My heart pounded so hard in my chest that I could feel the pulse of it in my throat. Miss Adell didn’t answer Cross’s questions. She just sat back in the overstuffed armchair, staring at him, no readable expression on her face.
“Let me see if I have everything,” Cross relaxed his stiff shoulders, leaning into the arm of the sofa toward Miss Adell. “I think I understand how nearly everything transpired. I may need you to fill in a few of the details, Miss Adell.”
Cross cleared his throat and then began. “You were engaged to Corbet Adams, whom you’ve stated wasn’t your father’s choice for an ideal mate, but, I don’t think your father’s disapproval bothered you much, at first. It was only after his constant badgering of the point did you finally relent a week before your proposed marriage, correct?”
Miss Mary nodded, again, no change in her expression.
“But, Corbet loved you and his persistence, your father became quickly aware, would eventually remind you that you loved him as well.” Cross’s shoulders tensed once more.
“Your father realized that if he were to be rid of a man whose lack of ambition might take what he and his wife worked so hard to secure for their daughter, more would have to be done than just breaking off an engagement.” Cross’s entire back went rigid. I imagined his searching face, scrutinizing every minutia of Miss Adell’s expression and body language, watching for signs that what he was saying might be wrong.
“Introducing the poison would have been simple for someone that grows and harvests his own tea. A special blend over a “no-hard-feelings” chat between father and ex-future-son-in-law would have been so easily and innocently ingested without a second thought.” I suddenly found I had stopped breathing myself, such was the effect of Cross’s story of what happened.
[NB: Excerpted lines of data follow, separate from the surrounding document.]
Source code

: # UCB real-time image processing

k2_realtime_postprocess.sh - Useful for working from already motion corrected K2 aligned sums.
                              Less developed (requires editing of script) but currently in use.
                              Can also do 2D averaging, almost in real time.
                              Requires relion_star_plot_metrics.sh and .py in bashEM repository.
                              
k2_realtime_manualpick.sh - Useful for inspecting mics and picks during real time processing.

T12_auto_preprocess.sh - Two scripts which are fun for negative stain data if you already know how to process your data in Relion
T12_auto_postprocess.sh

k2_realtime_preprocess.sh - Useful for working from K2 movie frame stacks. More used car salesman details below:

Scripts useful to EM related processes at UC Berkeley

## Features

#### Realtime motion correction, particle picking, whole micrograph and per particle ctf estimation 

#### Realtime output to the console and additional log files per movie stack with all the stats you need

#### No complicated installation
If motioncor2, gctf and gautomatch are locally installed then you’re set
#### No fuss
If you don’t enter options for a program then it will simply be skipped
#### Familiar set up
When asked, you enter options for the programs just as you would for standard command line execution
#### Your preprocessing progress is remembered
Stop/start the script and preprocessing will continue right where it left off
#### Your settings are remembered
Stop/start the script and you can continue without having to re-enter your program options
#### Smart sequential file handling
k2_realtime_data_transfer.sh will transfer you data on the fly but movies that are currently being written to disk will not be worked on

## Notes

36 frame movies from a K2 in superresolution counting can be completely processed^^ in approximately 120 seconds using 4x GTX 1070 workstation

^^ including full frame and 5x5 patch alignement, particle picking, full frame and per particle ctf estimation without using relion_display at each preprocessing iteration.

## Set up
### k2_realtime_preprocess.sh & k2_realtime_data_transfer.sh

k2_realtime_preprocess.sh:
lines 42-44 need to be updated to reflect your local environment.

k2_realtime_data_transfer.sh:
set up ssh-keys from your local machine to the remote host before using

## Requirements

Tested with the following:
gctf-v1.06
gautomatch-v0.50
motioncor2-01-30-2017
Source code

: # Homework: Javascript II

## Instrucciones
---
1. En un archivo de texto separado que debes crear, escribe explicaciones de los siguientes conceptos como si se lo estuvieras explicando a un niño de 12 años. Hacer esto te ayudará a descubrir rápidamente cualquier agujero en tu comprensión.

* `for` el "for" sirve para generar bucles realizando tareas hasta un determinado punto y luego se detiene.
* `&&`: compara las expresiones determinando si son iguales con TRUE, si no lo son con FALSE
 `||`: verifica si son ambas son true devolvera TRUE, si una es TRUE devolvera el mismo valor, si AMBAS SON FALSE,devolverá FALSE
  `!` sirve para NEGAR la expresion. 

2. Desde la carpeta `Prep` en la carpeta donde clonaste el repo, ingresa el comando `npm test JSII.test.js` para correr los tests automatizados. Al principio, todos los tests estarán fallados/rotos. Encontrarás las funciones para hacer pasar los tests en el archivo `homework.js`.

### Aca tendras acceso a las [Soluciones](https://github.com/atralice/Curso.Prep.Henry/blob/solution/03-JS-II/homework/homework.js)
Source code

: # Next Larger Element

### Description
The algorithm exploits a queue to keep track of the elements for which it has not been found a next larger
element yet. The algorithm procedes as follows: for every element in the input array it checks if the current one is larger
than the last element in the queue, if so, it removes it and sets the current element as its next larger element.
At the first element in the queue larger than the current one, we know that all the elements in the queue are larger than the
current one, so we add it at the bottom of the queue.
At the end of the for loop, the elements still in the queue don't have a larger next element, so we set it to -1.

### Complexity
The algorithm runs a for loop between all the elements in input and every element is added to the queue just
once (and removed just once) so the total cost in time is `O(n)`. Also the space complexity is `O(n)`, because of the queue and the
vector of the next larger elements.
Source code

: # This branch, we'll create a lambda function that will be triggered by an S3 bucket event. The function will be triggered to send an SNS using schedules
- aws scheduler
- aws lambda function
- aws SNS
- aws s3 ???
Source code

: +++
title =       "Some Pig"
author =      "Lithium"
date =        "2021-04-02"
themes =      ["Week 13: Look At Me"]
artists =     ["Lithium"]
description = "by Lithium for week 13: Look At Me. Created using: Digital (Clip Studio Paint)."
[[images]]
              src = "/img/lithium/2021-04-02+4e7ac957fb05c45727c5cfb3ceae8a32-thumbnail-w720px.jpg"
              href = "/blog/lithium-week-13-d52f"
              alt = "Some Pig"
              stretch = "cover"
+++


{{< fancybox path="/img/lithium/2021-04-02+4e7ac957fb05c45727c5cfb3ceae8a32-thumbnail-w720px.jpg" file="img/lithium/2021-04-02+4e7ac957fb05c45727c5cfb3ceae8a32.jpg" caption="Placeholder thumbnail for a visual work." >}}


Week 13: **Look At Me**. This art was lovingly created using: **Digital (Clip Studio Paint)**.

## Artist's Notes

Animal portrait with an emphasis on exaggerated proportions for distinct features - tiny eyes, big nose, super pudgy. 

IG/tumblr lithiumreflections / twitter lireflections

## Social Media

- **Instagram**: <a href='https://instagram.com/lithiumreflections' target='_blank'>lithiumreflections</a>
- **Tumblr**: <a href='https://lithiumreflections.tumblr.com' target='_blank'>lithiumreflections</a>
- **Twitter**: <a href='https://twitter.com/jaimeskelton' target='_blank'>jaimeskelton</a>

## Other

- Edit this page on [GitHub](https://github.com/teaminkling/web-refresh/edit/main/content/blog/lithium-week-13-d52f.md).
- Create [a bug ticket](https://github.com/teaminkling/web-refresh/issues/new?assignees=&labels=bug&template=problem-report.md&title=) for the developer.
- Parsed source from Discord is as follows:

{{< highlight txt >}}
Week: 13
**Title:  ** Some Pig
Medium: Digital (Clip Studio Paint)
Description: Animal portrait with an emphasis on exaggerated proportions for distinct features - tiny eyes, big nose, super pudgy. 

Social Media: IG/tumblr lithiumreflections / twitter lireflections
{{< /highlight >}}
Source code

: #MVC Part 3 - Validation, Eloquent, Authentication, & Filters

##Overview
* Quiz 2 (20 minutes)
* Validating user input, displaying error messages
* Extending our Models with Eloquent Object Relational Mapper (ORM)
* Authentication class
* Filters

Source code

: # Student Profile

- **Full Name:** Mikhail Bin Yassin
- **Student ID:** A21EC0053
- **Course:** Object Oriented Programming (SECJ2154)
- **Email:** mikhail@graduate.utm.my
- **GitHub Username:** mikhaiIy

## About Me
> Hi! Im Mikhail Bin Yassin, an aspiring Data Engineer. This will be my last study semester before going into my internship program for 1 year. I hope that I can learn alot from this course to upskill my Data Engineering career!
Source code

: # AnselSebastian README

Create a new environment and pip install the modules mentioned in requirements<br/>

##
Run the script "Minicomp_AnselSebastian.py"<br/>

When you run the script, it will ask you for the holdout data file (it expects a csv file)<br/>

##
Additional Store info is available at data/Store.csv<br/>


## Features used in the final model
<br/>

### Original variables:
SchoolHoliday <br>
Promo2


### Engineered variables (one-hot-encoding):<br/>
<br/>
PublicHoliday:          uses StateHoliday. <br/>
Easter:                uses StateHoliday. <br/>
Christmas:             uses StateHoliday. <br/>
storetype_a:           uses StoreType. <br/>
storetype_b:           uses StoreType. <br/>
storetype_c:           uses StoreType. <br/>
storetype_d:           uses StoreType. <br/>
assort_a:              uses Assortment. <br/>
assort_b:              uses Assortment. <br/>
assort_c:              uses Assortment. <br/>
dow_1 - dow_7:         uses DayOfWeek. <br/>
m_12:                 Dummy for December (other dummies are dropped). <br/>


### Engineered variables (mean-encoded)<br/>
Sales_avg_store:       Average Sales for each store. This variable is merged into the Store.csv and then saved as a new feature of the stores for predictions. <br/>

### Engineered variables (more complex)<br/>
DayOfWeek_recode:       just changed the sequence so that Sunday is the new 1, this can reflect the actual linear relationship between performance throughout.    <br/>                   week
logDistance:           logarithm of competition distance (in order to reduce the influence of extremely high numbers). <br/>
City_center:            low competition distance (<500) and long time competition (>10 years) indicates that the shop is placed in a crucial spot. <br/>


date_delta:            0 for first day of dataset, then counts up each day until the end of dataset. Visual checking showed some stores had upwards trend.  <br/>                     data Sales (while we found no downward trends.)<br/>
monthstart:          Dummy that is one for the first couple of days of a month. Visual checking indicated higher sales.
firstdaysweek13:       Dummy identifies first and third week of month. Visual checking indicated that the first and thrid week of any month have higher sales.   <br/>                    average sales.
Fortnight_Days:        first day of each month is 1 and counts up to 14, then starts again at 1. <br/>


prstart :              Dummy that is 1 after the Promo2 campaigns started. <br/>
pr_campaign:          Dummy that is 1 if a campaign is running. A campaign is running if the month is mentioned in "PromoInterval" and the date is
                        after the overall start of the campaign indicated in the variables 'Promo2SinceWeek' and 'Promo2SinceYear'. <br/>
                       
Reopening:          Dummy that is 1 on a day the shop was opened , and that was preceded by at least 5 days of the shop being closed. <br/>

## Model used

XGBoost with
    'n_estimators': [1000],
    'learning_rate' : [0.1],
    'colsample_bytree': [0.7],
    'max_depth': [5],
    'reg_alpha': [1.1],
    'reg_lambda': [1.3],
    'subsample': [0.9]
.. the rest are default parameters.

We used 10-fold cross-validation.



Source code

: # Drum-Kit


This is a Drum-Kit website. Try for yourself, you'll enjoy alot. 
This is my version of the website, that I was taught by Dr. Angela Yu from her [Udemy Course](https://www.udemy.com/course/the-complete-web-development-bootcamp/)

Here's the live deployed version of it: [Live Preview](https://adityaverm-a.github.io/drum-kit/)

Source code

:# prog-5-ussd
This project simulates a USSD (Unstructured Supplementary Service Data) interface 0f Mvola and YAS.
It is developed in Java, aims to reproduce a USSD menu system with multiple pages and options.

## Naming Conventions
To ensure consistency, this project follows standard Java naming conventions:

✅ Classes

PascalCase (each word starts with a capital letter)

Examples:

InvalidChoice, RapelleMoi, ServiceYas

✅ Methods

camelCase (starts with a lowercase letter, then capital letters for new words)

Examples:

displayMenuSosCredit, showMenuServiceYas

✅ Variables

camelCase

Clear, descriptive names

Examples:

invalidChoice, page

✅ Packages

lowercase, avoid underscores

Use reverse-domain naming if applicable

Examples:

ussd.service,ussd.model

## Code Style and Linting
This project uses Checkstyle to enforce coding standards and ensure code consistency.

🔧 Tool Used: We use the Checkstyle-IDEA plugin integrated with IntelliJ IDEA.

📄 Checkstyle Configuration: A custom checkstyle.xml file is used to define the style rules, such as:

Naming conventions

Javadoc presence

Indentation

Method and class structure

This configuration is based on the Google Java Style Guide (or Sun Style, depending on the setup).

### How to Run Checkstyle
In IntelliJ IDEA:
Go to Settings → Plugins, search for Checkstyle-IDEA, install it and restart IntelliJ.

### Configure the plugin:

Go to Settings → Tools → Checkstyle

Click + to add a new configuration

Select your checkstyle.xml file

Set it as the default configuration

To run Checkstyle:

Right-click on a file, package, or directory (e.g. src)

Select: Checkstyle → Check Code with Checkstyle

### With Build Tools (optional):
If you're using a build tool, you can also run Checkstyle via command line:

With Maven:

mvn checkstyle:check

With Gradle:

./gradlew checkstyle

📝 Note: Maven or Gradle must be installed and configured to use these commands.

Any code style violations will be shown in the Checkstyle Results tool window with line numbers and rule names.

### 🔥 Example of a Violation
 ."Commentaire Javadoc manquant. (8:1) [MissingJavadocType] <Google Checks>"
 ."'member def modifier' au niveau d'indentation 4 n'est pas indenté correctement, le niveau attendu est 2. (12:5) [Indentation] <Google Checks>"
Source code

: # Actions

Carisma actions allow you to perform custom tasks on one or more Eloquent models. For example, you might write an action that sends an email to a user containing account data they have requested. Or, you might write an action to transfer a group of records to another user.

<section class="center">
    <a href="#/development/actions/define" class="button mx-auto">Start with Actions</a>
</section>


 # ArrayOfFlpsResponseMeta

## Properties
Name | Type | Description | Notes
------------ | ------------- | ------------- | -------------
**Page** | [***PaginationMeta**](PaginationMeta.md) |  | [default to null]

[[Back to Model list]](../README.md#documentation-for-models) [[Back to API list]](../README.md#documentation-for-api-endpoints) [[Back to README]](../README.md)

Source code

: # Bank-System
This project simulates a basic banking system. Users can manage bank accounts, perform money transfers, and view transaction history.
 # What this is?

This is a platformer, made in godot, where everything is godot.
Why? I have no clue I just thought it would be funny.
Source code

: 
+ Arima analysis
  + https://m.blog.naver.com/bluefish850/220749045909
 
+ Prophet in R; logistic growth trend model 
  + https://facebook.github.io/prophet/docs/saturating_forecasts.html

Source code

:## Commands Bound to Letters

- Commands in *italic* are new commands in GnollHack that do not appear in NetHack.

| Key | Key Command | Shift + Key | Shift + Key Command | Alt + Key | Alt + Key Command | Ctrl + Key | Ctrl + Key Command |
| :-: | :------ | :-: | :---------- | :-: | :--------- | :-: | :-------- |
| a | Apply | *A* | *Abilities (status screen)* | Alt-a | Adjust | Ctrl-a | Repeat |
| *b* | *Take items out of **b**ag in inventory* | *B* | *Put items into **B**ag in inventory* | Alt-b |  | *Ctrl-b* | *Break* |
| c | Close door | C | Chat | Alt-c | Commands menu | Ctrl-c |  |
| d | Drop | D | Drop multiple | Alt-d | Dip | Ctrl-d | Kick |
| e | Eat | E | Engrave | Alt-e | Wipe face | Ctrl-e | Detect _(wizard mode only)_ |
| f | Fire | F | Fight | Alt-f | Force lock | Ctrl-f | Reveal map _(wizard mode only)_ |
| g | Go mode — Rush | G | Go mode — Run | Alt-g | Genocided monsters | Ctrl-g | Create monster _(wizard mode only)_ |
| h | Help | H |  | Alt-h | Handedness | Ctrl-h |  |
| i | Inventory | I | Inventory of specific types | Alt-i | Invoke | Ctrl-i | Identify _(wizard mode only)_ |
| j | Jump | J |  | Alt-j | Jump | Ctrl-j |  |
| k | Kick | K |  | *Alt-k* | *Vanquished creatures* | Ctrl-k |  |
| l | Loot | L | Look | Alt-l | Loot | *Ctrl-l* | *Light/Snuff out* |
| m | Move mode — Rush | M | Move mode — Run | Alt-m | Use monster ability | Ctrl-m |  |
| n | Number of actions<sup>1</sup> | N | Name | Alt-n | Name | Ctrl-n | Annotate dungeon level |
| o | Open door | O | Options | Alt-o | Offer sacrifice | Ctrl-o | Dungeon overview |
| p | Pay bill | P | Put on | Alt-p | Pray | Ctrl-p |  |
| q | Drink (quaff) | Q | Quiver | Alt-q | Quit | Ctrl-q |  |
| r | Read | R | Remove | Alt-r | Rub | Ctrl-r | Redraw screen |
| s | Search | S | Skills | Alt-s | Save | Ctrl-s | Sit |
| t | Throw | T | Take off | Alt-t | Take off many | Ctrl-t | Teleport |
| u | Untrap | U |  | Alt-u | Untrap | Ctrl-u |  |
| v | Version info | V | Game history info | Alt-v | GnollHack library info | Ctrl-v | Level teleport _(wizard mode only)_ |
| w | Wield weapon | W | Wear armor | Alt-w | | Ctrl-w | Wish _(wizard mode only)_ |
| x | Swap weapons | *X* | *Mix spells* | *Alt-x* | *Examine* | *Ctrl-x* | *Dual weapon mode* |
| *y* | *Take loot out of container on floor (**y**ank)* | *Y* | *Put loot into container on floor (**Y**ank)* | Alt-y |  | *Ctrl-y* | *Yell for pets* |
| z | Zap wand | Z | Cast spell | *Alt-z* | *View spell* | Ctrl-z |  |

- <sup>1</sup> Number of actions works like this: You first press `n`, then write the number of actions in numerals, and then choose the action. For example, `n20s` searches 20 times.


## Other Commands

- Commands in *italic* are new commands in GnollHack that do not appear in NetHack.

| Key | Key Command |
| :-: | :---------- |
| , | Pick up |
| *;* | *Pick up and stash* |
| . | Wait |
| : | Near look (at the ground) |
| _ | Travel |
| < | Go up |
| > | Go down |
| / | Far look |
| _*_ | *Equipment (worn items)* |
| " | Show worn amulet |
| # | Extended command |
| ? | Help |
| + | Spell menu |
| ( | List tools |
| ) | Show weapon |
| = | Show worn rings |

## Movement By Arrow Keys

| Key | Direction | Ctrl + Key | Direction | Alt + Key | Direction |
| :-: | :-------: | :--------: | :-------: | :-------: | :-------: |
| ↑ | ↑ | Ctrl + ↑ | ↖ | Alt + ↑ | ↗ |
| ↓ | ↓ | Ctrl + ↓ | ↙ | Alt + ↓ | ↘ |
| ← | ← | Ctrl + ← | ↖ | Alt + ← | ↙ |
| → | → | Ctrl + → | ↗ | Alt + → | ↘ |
“Now, there is the difficulty in disposing of the body. It must not be linked to the Adell estate or nasty questions might reveal the truth. How to take care of things so that suspicions don’t fall back on such a respectable family? Your father is a shrewd man, Miss Adell, but from my friend’s description of him, he was not so stout a man to accomplish the second part of his plan without help.” I gasped softly as I started to put the pieces together myself.
“Who to trust? Who would help take care of such dreadful business?”
“Manuel Dison!” I blurted the name before I realized it. So many things were making sense.
“Exactly, Martin,” Cross turned back to me with a quick grin. “Of course, it would have to be Manuel Dison. There was nobody else as close to Jonathan Adell as the man who worked his gardens and precious greenhouse with him. And, for a man with so large a frame and so stout an arm, the business of hoisting a dead body from one place to another would be no great trouble. Once he had the full plan from Adell, it would be nothing for him to lay everything out exactly as needed.”
Each piece falling into place excited me. But, then I stumbled on something that completely puzzled me. Without thinking, I turned to Miss Mary, “One thing I don’t understand, Miss Adell. When the man you loved turned up dead, how could you so easily engage yourself to another? Specifically a man you knew so little about.”
“Ah, Martin,” Cross clucked his tongue. “Here we come to the stickiest part of the story.”